Making real-time marketing work

Real time marketing is one of those buzzwords that is here to stay. Real-time has two distinct meanings – it could either be content served in a timely way, often via social media. Or, it could be timely advertising, usually served on programmatic platforms.

For the purpose of this piece we will focus on social and content.

Social networks continue to be extremely popular in the UK according to the Office for National Statistics, so opportunities for real-time marketing are increasing.

More planning, not less

Mike Tyson said, ‘everyone has a plan. Then they get punched in the face’. Lots of different plans are necessary. Plan ‘A’ is fine, but plans B-F are equally important. “You need to know what you need to measure, and what success looks like. What are the KPIs, and the processes to agree with clients? What is successful, and contingencies need to be taken to take advantage of real-time insights? If real-time can’t inform your behaviour, then there is no point,” explains MEC’s head of real-time planning, Dan Plant.

Do you have permission?

Brands can get it wrong. There are many examples, particularly on social media. Everyone has seen awful or even offensive campaigns that have done more to damage a brand than promote it. Make sure your campaign isn’t one. If people follow your brand on social media, does this give you permission to dictate to them? Well no. If brands focus just on what they can get out of their followers then they are heading for disaster.
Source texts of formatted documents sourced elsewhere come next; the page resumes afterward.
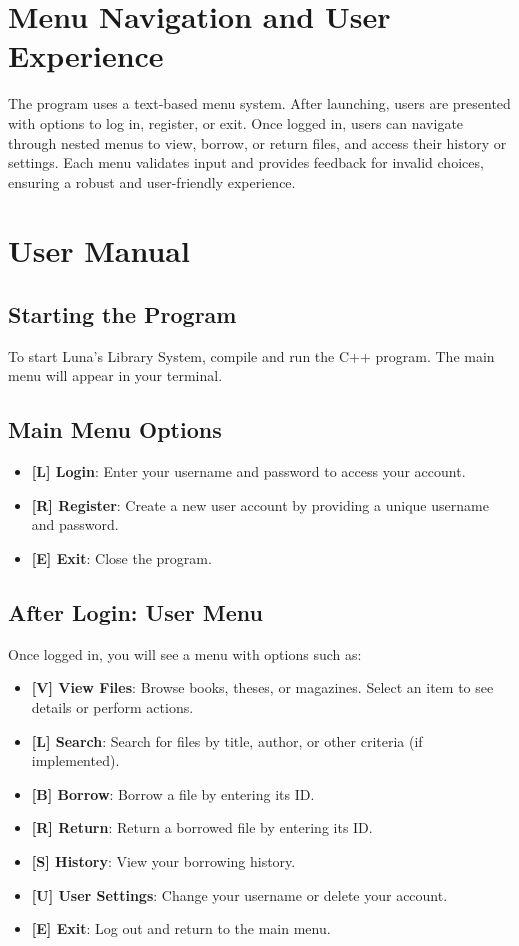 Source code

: \documentclass[a4paper,12pt]{article}
\begin{document}
\section{Menu Navigation and User Experience}
The program uses a text-based menu system. After launching, users are presented with options to log in, register, or exit. Once logged in, users can navigate through nested menus to view, borrow, or return files, and access their history or settings. Each menu validates input and provides feedback for invalid choices, ensuring a robust and user-friendly experience.

\section{User Manual}

\subsection{Starting the Program}
To start Luna's Library System, compile and run the C++ program. The main menu will appear in your terminal.

\subsection{Main Menu Options}
\begin{itemize}
    \item \textbf{[L] Login}: Enter your username and password to access your account.
    \item \textbf{[R] Register}: Create a new user account by providing a unique username and password.
    \item \textbf{[E] Exit}: Close the program.
\end{itemize}

\subsection{After Login: User Menu}
Once logged in, you will see a menu with options such as:
\begin{itemize}
    \item \textbf{[V] View Files}: Browse books, theses, or magazines. Select an item to see details or perform actions.
    \item \textbf{[L] Search}: Search for files by title, author, or other criteria (if implemented).
    \item \textbf{[B] Borrow}: Borrow a file by entering its ID.
    \item \textbf{[R] Return}: Return a borrowed file by entering its ID.
    \item \textbf{[S] History}: View your borrowing history.
    \item \textbf{[U] User Settings}: Change your username or delete your account.
    \item \textbf{[E] Exit}: Log out and return to the main menu.
\end{itemize}
\end{document}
What do consumers get out of the relationship?

Understand the data

What you observe might not be the whole story. Dan Plant gives an example of this, working on the launch of EE. EE had a six month lead over other 4G operators, and everything that could be tracked was tracked. One search term, ‘Nokia 920’ scored very highly in tracking. Intuition would be to put money behind the phone, perhaps create more content around it. Wrong. “Sentiment analysis showed this was top for negative reasons. People complained that EE had the phone exclusively, but EE was an untrusted brand. So instead the money was spent against the audience not the phone, so persuade them the network was right, regardless of the phone.”

Relevant and topical are not the same

Making relevant statements is not the same as being relevant. KitKat used an image of a battered tennis ball, the numbers 70-68 and the phrase ‘Have a break, have a KitKat’ on sandwich boards around Wimbledon the day of the longest-ever game of tennis between Isner and Mahut in 2010. The numbers referred to the games won in the final set. This was a great example of how to do it right. A brilliant piece of real-time advertising, and not even digital.

Timing and patience

Comedian David Schneider saves reams of jokes about things that might happen, then releases them when they really do happen. Plan everything as well as you can, and with as many contingencies as possible.

Adapt and refine

Improve your campaigns based on what you have learned and don’t make excuses or find a scapegoat. Better to learn from mistakes and move on. “Real-time marketing is really pseudo real-time, because you still need human decision making, human instincts to do this properly,” says Plant.